Teódulo López Meléndez
El conflicto político
venezolano se desarrolla sobre las minucias de la acción política cotidiana.
Sólo una de las partes, la que ejerce el gobierno, pretende una oferta de fondo
que lo es más de telón de un esfuerzo por conservar el poder. Un conflicto
ejercido a diario sobre lo circunstancial es en sí mismo una lucha por el poder
y no más, lo cual plantea una conclusión de alto peligro: la sustitución del
actor del poder no acabará el conflicto sino que más bien puede agravarlo. Es
así como puede argumentarse que el venezolano es uno sin salida.
No hay frente a los
venezolanos una interpretación de mundo que le permita dilucidar mediante el
ejercicio de la reflexión un presente complejo e impredecible. En buena medida
podemos afirmar que este conflicto diario sustentado sobre la superficialidad
nos convierte en una sociedad de la ignorancia por oposición a lo que
deberíamos ser o pretender ser: una sociedad del conocimiento.
El enmarcaje del
conflicto en un “no volverán” o “los echaremos” reduce las posibilidades
democráticas y anula la vía electoral para su resolución, puesto que cualquiera
sea el resultado, se produzca o no la alternancia, el conflicto pervivirá en
igual magnitud. Esto es, aparte de la violencia directa que se manifiesta con
frecuencia, se seguirá manifestando una violencia estructural y cultural.
Fácil de decir y
difícil de lograr, pero la única posibilidad pasa por el fomento de una
perspectiva creadora del conflicto. El lenguaje de los actores, las movidas que
llamaremos tácticas ante la ausencia de algún término despectivo para
designarlas, sólo muestran una concepción de la democracia como procedimiento
aparente en desmedro de una como forma de vida.
El interés general, principio básico de la ética política, que conlleva
a un cuerpo social a la capacidad de discutir y consensuar, ha sido echado a un
lado por los actores que se disputan el poder sobre la base de intereses
sectarios. Viendo, por ejemplo, la cara de Jano del titular de nuestras
Relaciones Exteriores, actuando como tal y como dirigente del partido
gobernante en una dicotomía inaceptable, creo deberíamos plantear el concepto
que denominaremos de “diplomacia ciudadana”, una que busque un máximo
denominador común posible.
Lo que llamamos “diplomacia ciudadana”, por oposición al conflicto
perverso, es una participación horizontalizada que calificaremos como una
democratización del hasta ahora tratamiento convencional –si es que tal existe-
del conflicto. Esto es, los actores de la resolución no son los titulares de la
autoridad, ni los que la ejercen en una violación cotidiana del Estado de
Derecho ni quienes la encarnan del otro lado por su mando sobre los partidos
agónicos donde no se practica democracia interna.

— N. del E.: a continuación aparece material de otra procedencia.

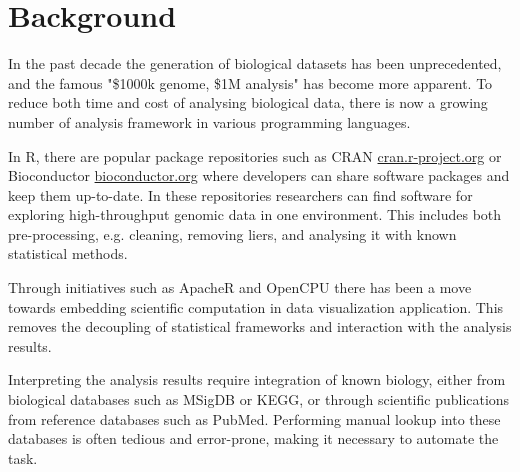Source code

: 
\section*{Background}
In the past decade the generation of biological datasets has been unprecedented,
and the famous "\$1000k genome, \$1M analysis"\cite{} has become more apparent.
To reduce both time and cost of analysing biological data, there is now a
growing number of analysis framework in various programming languages.\cite{}


In R, there are popular package repositories such as CRAN
\url{cran.r-project.org} or Bioconductor \url{bioconductor.org} where developers
can share software packages and keep them up-to-date. 
In these repositories
researchers can find software for exploring high-throughput genomic data in one
environment. This includes both pre-processing, e.g. cleaning, removing
liers, and analysing it with known statistical methods. 

Through initiatives such as ApacheR and OpenCPU there has been a move towards
embedding scientific computation in data visualization application. This removes
the decoupling of statistical frameworks and interaction with the analysis
results. 

Interpreting the analysis results require integration of known biology, either
from biological databases such as MSigDB\cite{} or KEGG\cite{}, or through
scientific publications from reference databases such as PubMed\cite{}.
Performing manual lookup into these databases is often tedious and error-prone,
making it necessary to automate the task. 

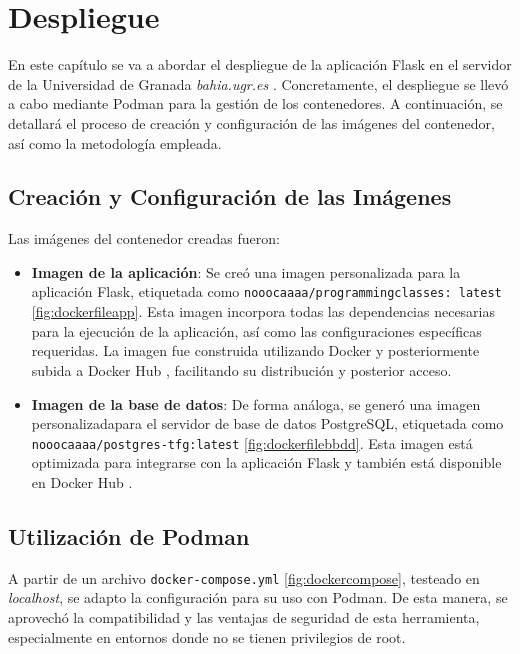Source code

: \chapter{Despliegue} \label{chap:despliegue}

En este capítulo se va a abordar el despliegue de la aplicación Flask en el servidor de la Universidad de Granada \textit{bahia.ugr.es} \cite{bahia}. Concretamente, el despliegue se llevó a cabo mediante Podman \cite{podman} para la gestión de los contenedores. A continuación, se detallará el proceso de creación y configuración de las imágenes del contenedor, así como la metodología empleada.

\section{Creación y Configuración de las Imágenes}

Las imágenes del contenedor creadas fueron:

\begin{itemize}
    \item \textbf{Imagen de la aplicación}: Se creó una imagen personalizada para la aplicación Flask, etiquetada como \texttt{nooocaaaa/programmingclasses: latest} \ref{fig:dockerfileapp}. Esta imagen incorpora todas las dependencias necesarias para la ejecución de la aplicación, así como las configuraciones específicas requeridas. La imagen fue construida utilizando Docker y posteriormente subida a Docker Hub \cite{dockerhub}, facilitando su distribución y posterior acceso. 
    \item \textbf{Imagen de la base de datos}:  De forma análoga, se generó una imagen personalizadapara el servidor de base de datos PostgreSQL, etiquetada como \texttt{nooocaaaa/postgres-tfg:latest} \ref{fig:dockerfilebbdd}. Esta imagen está optimizada para integrarse con la aplicación Flask y también está disponible en Docker Hub \cite{dockerhub2}.
\end{itemize}

\section{Utilización de Podman}

A partir de un archivo \texttt{docker-compose.yml} \ref{fig:dockercompose}, testeado en \textit{localhost}, se adapto la configuración para su uso con Podman. De esta manera, se aprovechó la compatibilidad y las ventajas de seguridad de esta herramienta, especialmente en entornos donde no se tienen privilegios de root.

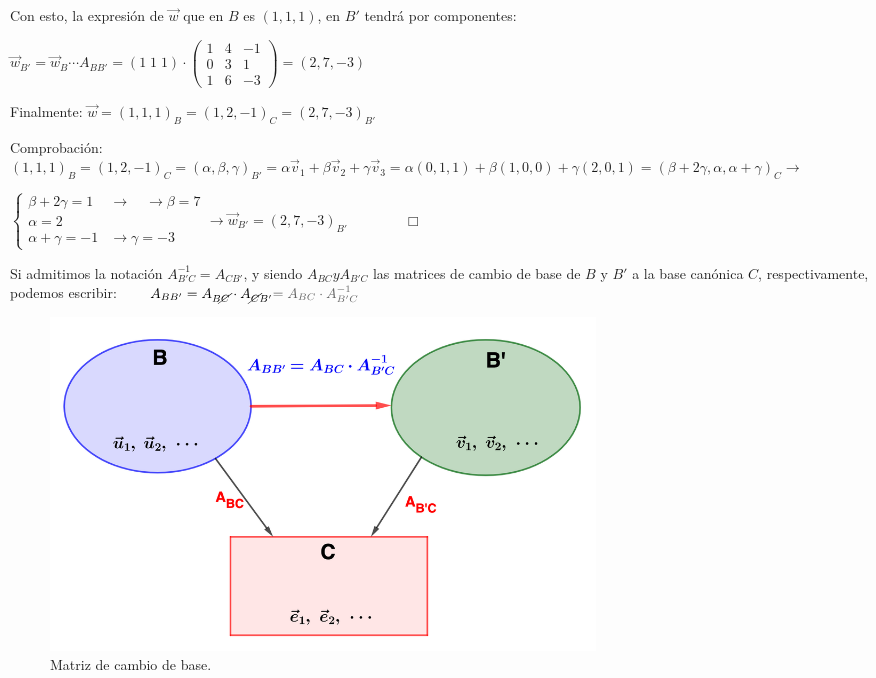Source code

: \noindent Con esto, la expresión de $\vec w$ que en $B$ es $(1,1,1)$, en $B'$ tendrá por componentes:

\noindent $\vec w_{B'}=\vec w_{B} \cdots A_{BB'}= (1\; 1\; 1) \cdot \left( \begin{matrix} 1&4&-1\\0&3&1\\1&6&-3 \end{matrix} \right) = (2,7,-3)$

\noindent Finalmente: $\vec w= (1,1,1)_B=(1,2,-1)_C=(2,7,-3)_{B'}$

\noindent \textcolor{gris}{Comprobación: $(1,1,1)_B=(1,2,-1)_C=(\alpha, \beta, \gamma)_{B'}=\alpha \vec v_1 + \beta \vec v_2 + \gamma \vec v_3 = \alpha (0,1,1)+\beta(1,0,0)+\gamma (2,0,1)=(\beta+2\gamma, \alpha, \alpha+\gamma)_C \to $}

\noindent \textcolor{gris}{$\begin{cases} \beta+2\gamma =1 & \to \quad \to \beta =7\\
 \alpha = 2\\
 \alpha + \gamma =-1 & \to \gamma =-3 \end{cases}  \to \vec w_{B'}=(2,7,-3)_{B'}\qquad \qquad  \Box$}	
 
 Si admitimos la notación $A^{-1}_{B'C}=A_{CB'}$, y siendo $A_{BC} y A_{B'C}$ las matrices de cambio de base de $B$ y $B'$ a la base canónica $C$, respectivamente, podemos escribir:
 $\qquad A_{BB'}=A_{B\cancel{C}}\cdot A_{\cancel{C}B'} \textcolor{gris}{= A_{BC}\cdot A^{-1}_{B'C}}$



\begin{figure}[H]
	\centering
	\includegraphics[width=0.7\textwidth]{imagenes/esp-vect/esp-vect01.png}
		\caption*{Matriz de cambio de base.}
\end{figure}


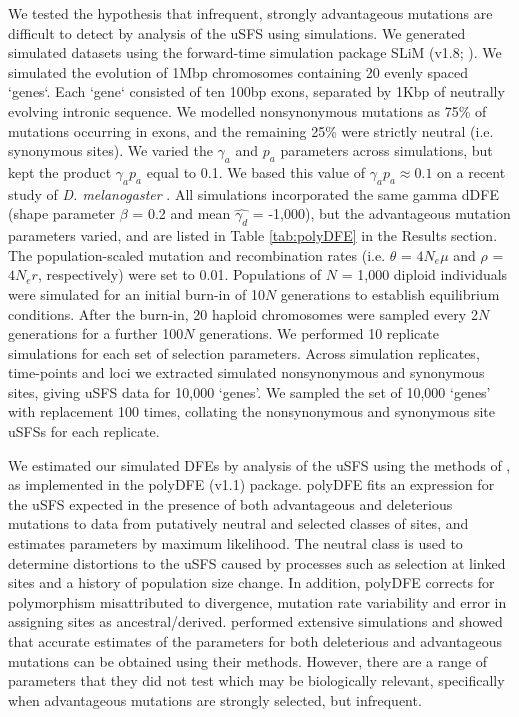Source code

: 	We tested the hypothesis that infrequent, strongly advantageous mutations are difficult to detect by analysis of the uSFS using simulations. We generated simulated datasets using the forward-time simulation package SLiM (v1.8; \citealt{RN148}). We simulated the evolution of 1Mbp chromosomes containing 20 evenly spaced  `genes`. Each `gene` consisted of ten 100bp exons, separated by 1Kbp of neutrally evolving intronic sequence. We modelled nonsynonymous mutations as 75\% of mutations occurring in exons, and the remaining 25\% were strictly neutral (i.e. synonymous sites). We varied the $\gamma_a$ and $p_a$ parameters across simulations, but kept the product $\gamma_a p_a$ equal to 0.1. We based this value of $\gamma_a p_a \approx 0.1$ on a recent study of \textit{D. melanogaster} \citep{RN321}. All simulations incorporated the same gamma dDFE (shape parameter $\beta$ = 0.2 and mean $\hat{\gamma_d}$ = -1,000), but the advantageous mutation parameters varied, and are listed in Table \ref{tab:polyDFE} in the Results section. The population-scaled mutation and recombination rates (i.e. $\theta$ = \emph{$4N_{e}\mu$} and $\rho$ = \emph{$4N_{e}r$}, respectively) were set to 0.01. Populations of $N$ = 1,000 diploid individuals were simulated for an initial burn-in of 10$N$ generations to establish equilibrium conditions. After the burn-in, 20 haploid chromosomes were sampled every 2$N$ generations for a further 100$N$ generations. We performed 10 replicate simulations for each set of selection parameters. Across simulation replicates, time-points and loci we extracted simulated nonsynonymous and synonymous sites, giving uSFS data for 10,000 `genes'. We sampled the set of 10,000 `genes' with replacement 100 times, collating the nonsynonymous and synonymous site uSFSs for each replicate.
	
	We estimated our simulated DFEs by analysis of the uSFS using the methods of \cite{RN354}, as implemented in the polyDFE (v1.1) package. polyDFE fits an expression for the uSFS expected in the presence of both advantageous and deleterious mutations to data from putatively neutral and selected classes of sites, and estimates parameters by maximum likelihood. The neutral class is used to determine distortions to the uSFS caused by processes such as selection at linked sites and a history of population size change. In addition, polyDFE corrects for polymorphism misattributed to divergence, mutation rate variability and error in assigning sites as ancestral/derived. \cite{RN354} performed extensive simulations and showed that accurate estimates of the parameters for both deleterious and advantageous mutations can be obtained using their methods. However, there are a range of parameters that they did not test which may be biologically relevant, specifically when advantageous mutations are strongly selected, but infrequent.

En pocas palabras, dado el
juego cerrado del conflicto venezolano sólo una participación activa de
protagonistas ciudadanos puede lograr una transformación positiva del conflicto
en medio de una exigencia general de simetría y bajo el dominio de una razón
comunicativa y dialógica.
La aparición de este ethos democrático redescubriendo el
conflicto es ciertamente un albur, uno sólo lograble por la vía en que estamos
definiendo, uno de pedagogía de la inclusión, o lo que estamos llamando una
educación al conflicto. Aún contra los actores conflictivos que se empeñan en
retroalimentarse y en cuyo esfuerzo convierten al lenguaje en bazofia y en arma
condenable, es menester insistir en conceptos como la diversidad y las
diferencias como valor, en la solidaridad y en el contraste como posibilidad.
Si queremos verlo así, deberemos afirmar al conflicto bajo educación como
palanca de transformación y logros, como un chance al aprendizaje y como una
práctica de aquella afirmación de Paulo Freire de que toda acción educativa
conlleva a una acción política y que la política posee una dimensión
pedagógica, una, por cierto, desdeñada en esta ruina cotidiana a la que somos
sometidos.
Si lo queremos decir de otra manera, la
única posibilidad de enfrentar el conflicto, vista la pequeñez de los actores,
es educando al conflicto para dar sentido a lo que no lo tiene.